Source records
##########

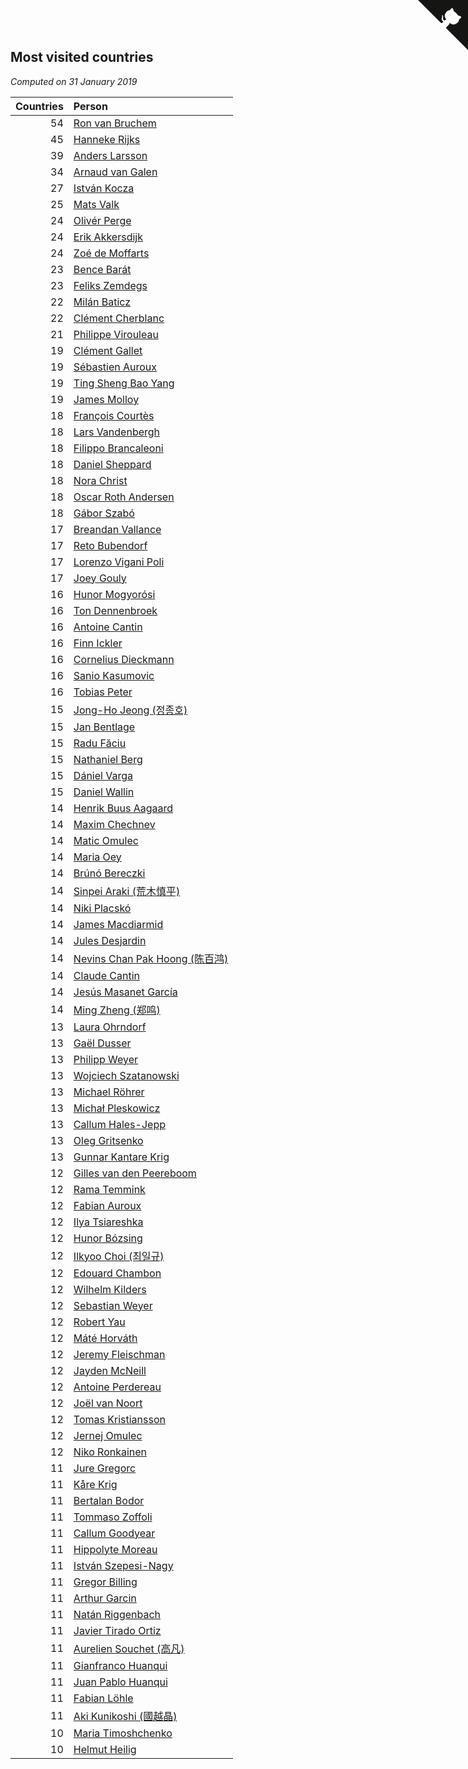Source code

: ## Most visited countries

*Computed on 31 January 2019*

| Countries | Person |
| ---: | :--- |
| 54 | [Ron van Bruchem](https://www.worldcubeassociation.org/persons/2003BRUC01) |
| 45 | [Hanneke Rijks](https://www.worldcubeassociation.org/persons/2008RIJK01) |
| 39 | [Anders Larsson](https://www.worldcubeassociation.org/persons/2003LARS01) |
| 34 | [Arnaud van Galen](https://www.worldcubeassociation.org/persons/2006GALE01) |
| 27 | [István Kocza](https://www.worldcubeassociation.org/persons/2005KOCZ01) |
| 25 | [Mats Valk](https://www.worldcubeassociation.org/persons/2007VALK01) |
| 24 | [Olivér Perge](https://www.worldcubeassociation.org/persons/2007PERG01) |
| 24 | [Erik Akkersdijk](https://www.worldcubeassociation.org/persons/2005AKKE01) |
| 24 | [Zoé de Moffarts](https://www.worldcubeassociation.org/persons/2010MOFF02) |
| 23 | [Bence Barát](https://www.worldcubeassociation.org/persons/2008BARA01) |
| 23 | [Feliks Zemdegs](https://www.worldcubeassociation.org/persons/2009ZEMD01) |
| 22 | [Milán Baticz](https://www.worldcubeassociation.org/persons/2005BATI01) |
| 22 | [Clément Cherblanc](https://www.worldcubeassociation.org/persons/2014CHER05) |
| 21 | [Philippe Virouleau](https://www.worldcubeassociation.org/persons/2008VIRO01) |
| 19 | [Clément Gallet](https://www.worldcubeassociation.org/persons/2004GALL02) |
| 19 | [Sébastien Auroux](https://www.worldcubeassociation.org/persons/2008AURO01) |
| 19 | [Ting Sheng Bao Yang](https://www.worldcubeassociation.org/persons/2008BAOY01) |
| 19 | [James Molloy](https://www.worldcubeassociation.org/persons/2011MOLL01) |
| 18 | [François Courtès](https://www.worldcubeassociation.org/persons/2008COUR01) |
| 18 | [Lars Vandenbergh](https://www.worldcubeassociation.org/persons/2003VAND01) |
| 18 | [Filippo Brancaleoni](https://www.worldcubeassociation.org/persons/2008BRAN01) |
| 18 | [Daniel Sheppard](https://www.worldcubeassociation.org/persons/2009SHEP01) |
| 18 | [Nora Christ](https://www.worldcubeassociation.org/persons/2009CHRI03) |
| 18 | [Oscar Roth Andersen](https://www.worldcubeassociation.org/persons/2008ANDE02) |
| 18 | [Gábor Szabó](https://www.worldcubeassociation.org/persons/2005SZAB02) |
| 17 | [Breandan Vallance](https://www.worldcubeassociation.org/persons/2007VALL01) |
| 17 | [Reto Bubendorf](https://www.worldcubeassociation.org/persons/2012BUBE01) |
| 17 | [Lorenzo Vigani Poli](https://www.worldcubeassociation.org/persons/2007POLI01) |
| 17 | [Joey Gouly](https://www.worldcubeassociation.org/persons/2007GOUL01) |
| 16 | [Hunor Mogyorósi](https://www.worldcubeassociation.org/persons/2015MOGY01) |
| 16 | [Ton Dennenbroek](https://www.worldcubeassociation.org/persons/2003DENN01) |
| 16 | [Antoine Cantin](https://www.worldcubeassociation.org/persons/2010CANT02) |
| 16 | [Finn Ickler](https://www.worldcubeassociation.org/persons/2012ICKL01) |
| 16 | [Cornelius Dieckmann](https://www.worldcubeassociation.org/persons/2009DIEC01) |
| 16 | [Sanio Kasumovic](https://www.worldcubeassociation.org/persons/2009KASU01) |
| 16 | [Tobias Peter](https://www.worldcubeassociation.org/persons/2014PETE03) |
| 15 | [Jong-Ho Jeong (정종호)](https://www.worldcubeassociation.org/persons/2008JONG03) |
| 15 | [Jan Bentlage](https://www.worldcubeassociation.org/persons/2010BENT01) |
| 15 | [Radu Făciu](https://www.worldcubeassociation.org/persons/2009FACI01) |
| 15 | [Nathaniel Berg](https://www.worldcubeassociation.org/persons/2012BERG04) |
| 15 | [Dániel Varga](https://www.worldcubeassociation.org/persons/2008VARG01) |
| 15 | [Daniel Wallin](https://www.worldcubeassociation.org/persons/2013WALL03) |
| 14 | [Henrik Buus Aagaard](https://www.worldcubeassociation.org/persons/2006BUUS01) |
| 14 | [Maxim Chechnev](https://www.worldcubeassociation.org/persons/2011CHEC01) |
| 14 | [Matic Omulec](https://www.worldcubeassociation.org/persons/2010OMUL02) |
| 14 | [Maria Oey](https://www.worldcubeassociation.org/persons/2007OEYM01) |
| 14 | [Brúnó Bereczki](https://www.worldcubeassociation.org/persons/2008BERE01) |
| 14 | [Sinpei Araki (荒木慎平)](https://www.worldcubeassociation.org/persons/2006ARAK01) |
| 14 | [Niki Placskó](https://www.worldcubeassociation.org/persons/2008PLAC01) |
| 14 | [James Macdiarmid](https://www.worldcubeassociation.org/persons/2015MACD03) |
| 14 | [Jules Desjardin](https://www.worldcubeassociation.org/persons/2010DESJ01) |
| 14 | [Nevins Chan Pak Hoong (陈百鸿)](https://www.worldcubeassociation.org/persons/2010CHAN20) |
| 14 | [Claude Cantin](https://www.worldcubeassociation.org/persons/2012CANT01) |
| 14 | [Jesús Masanet García](https://www.worldcubeassociation.org/persons/2004MASA01) |
| 14 | [Ming Zheng (郑鸣)](https://www.worldcubeassociation.org/persons/2009ZHEN11) |
| 13 | [Laura Ohrndorf](https://www.worldcubeassociation.org/persons/2009OHRN01) |
| 13 | [Gaël Dusser](https://www.worldcubeassociation.org/persons/2007DUSS01) |
| 13 | [Philipp Weyer](https://www.worldcubeassociation.org/persons/2010WEYE01) |
| 13 | [Wojciech Szatanowski](https://www.worldcubeassociation.org/persons/2011SZAT01) |
| 13 | [Michael Röhrer](https://www.worldcubeassociation.org/persons/2009ROHR01) |
| 13 | [Michał Pleskowicz](https://www.worldcubeassociation.org/persons/2009PLES01) |
| 13 | [Callum Hales-Jepp](https://www.worldcubeassociation.org/persons/2012HALE01) |
| 13 | [Oleg Gritsenko](https://www.worldcubeassociation.org/persons/2011GRIT01) |
| 13 | [Gunnar Kantare Krig](https://www.worldcubeassociation.org/persons/2004KRIG01) |
| 12 | [Gilles van den Peereboom](https://www.worldcubeassociation.org/persons/2005PEER01) |
| 12 | [Rama Temmink](https://www.worldcubeassociation.org/persons/2006TEMM01) |
| 12 | [Fabian Auroux](https://www.worldcubeassociation.org/persons/2009AURO01) |
| 12 | [Ilya Tsiareshka](https://www.worldcubeassociation.org/persons/2012TERE01) |
| 12 | [Hunor Bózsing](https://www.worldcubeassociation.org/persons/2009BOZS01) |
| 12 | [Ilkyoo Choi (최일규)](https://www.worldcubeassociation.org/persons/2008CHOI04) |
| 12 | [Edouard Chambon](https://www.worldcubeassociation.org/persons/2004CHAM01) |
| 12 | [Wilhelm Kilders](https://www.worldcubeassociation.org/persons/2010KILD02) |
| 12 | [Sebastian Weyer](https://www.worldcubeassociation.org/persons/2010WEYE02) |
| 12 | [Robert Yau](https://www.worldcubeassociation.org/persons/2009YAUR01) |
| 12 | [Máté Horváth](https://www.worldcubeassociation.org/persons/2007HORV01) |
| 12 | [Jeremy Fleischman](https://www.worldcubeassociation.org/persons/2005FLEI01) |
| 12 | [Jayden McNeill](https://www.worldcubeassociation.org/persons/2012MCNE01) |
| 12 | [Antoine Perdereau](https://www.worldcubeassociation.org/persons/2007PERD01) |
| 12 | [Joël van Noort](https://www.worldcubeassociation.org/persons/2004NOOR01) |
| 12 | [Tomas Kristiansson](https://www.worldcubeassociation.org/persons/2007KRIS01) |
| 12 | [Jernej Omulec](https://www.worldcubeassociation.org/persons/2010OMUL01) |
| 12 | [Niko Ronkainen](https://www.worldcubeassociation.org/persons/2010RONK01) |
| 11 | [Jure Gregorc](https://www.worldcubeassociation.org/persons/2010GREG01) |
| 11 | [Kåre Krig](https://www.worldcubeassociation.org/persons/2004KRIG02) |
| 11 | [Bertalan Bodor](https://www.worldcubeassociation.org/persons/2007BODO01) |
| 11 | [Tommaso Zoffoli](https://www.worldcubeassociation.org/persons/2008ZOFF01) |
| 11 | [Callum Goodyear](https://www.worldcubeassociation.org/persons/2012GOOD02) |
| 11 | [Hippolyte Moreau](https://www.worldcubeassociation.org/persons/2008MORE02) |
| 11 | [István Szepesi-Nagy](https://www.worldcubeassociation.org/persons/2014SZEP01) |
| 11 | [Gregor Billing](https://www.worldcubeassociation.org/persons/2012BILL01) |
| 11 | [Arthur Garcin](https://www.worldcubeassociation.org/persons/2014GARC27) |
| 11 | [Natán Riggenbach](https://www.worldcubeassociation.org/persons/2011RIGG03) |
| 11 | [Javier Tirado Ortiz](https://www.worldcubeassociation.org/persons/2009TIRA01) |
| 11 | [Aurelien Souchet (高凡)](https://www.worldcubeassociation.org/persons/2006SOUC01) |
| 11 | [Gianfranco Huanqui](https://www.worldcubeassociation.org/persons/2013HUAN29) |
| 11 | [Juan Pablo Huanqui](https://www.worldcubeassociation.org/persons/2013HUAN30) |
| 11 | [Fabian Löhle](https://www.worldcubeassociation.org/persons/2012LAHL01) |
| 11 | [Aki Kunikoshi (國越晶)](https://www.worldcubeassociation.org/persons/2010KUNI01) |
| 10 | [Maria Timoshchenko](https://www.worldcubeassociation.org/persons/2009PLIT01) |
| 10 | [Helmut Heilig](https://www.worldcubeassociation.org/persons/2010HEIL02) |


<a href="https://github.com/jonatanklosko/wca_statistics" class="github-corner" aria-label="View source on Github"><svg width="80" height="80" viewBox="0 0 250 250" style="fill:#151513; color:#fff; position: absolute; top: 0; border: 0; right: 0;" aria-hidden="true"><path d="M0,0 L115,115 L130,115 L142,142 L250,250 L250,0 Z"></path><path d="M128.3,109.0 C113.8,99.7 119.0,89.6 119.0,89.6 C122.0,82.7 120.5,78.6 120.5,78.6 C119.2,72.0 123.4,76.3 123.4,76.3 C127.3,80.9 125.5,87.3 125.5,87.3 C122.9,97.6 130.6,101.9 134.4,103.2" fill="currentColor" style="transform-origin: 130px 106px;" class="octo-arm"></path><path d="M115.0,115.0 C114.9,115.1 118.7,116.5 119.8,115.4 L133.7,101.6 C136.9,99.2 139.9,98.4 142.2,98.6 C133.8,88.0 127.5,74.4 143.8,58.0 C148.5,53.4 154.0,51.2 159.7,51.0 C160.3,49.4 163.2,43.6 171.4,40.1 C171.4,40.1 176.1,42.5 178.8,56.2 C183.1,58.6 187.2,61.8 190.9,65.4 C194.5,69.0 197.7,73.2 200.1,77.6 C213.8,80.2 216.3,84.9 216.3,84.9 C212.7,93.1 206.9,96.0 205.4,96.6 C205.1,102.4 203.0,107.8 198.3,112.5 C181.9,128.9 168.3,122.5 157.7,114.1 C157.9,116.9 156.7,120.9 152.7,124.9 L141.0,136.5 C139.8,137.7 141.6,141.9 141.8,141.8 Z" fill="currentColor" class="octo-body"></path></svg></a><style>.github-corner:hover .octo-arm{animation:octocat-wave 560ms ease-in-out}@keyframes octocat-wave{0%,100%{transform:rotate(0)}20%,60%{transform:rotate(-25deg)}40%,80%{transform:rotate(10deg)}}@media (max-width:500px){.github-corner:hover .octo-arm{animation:none}.github-corner .octo-arm{animation:octocat-wave 560ms ease-in-out}}</style>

##########

Your instructions: Among the entries above, how many lines include the word "Cantin"? Give the number with no comment.

Task output: 2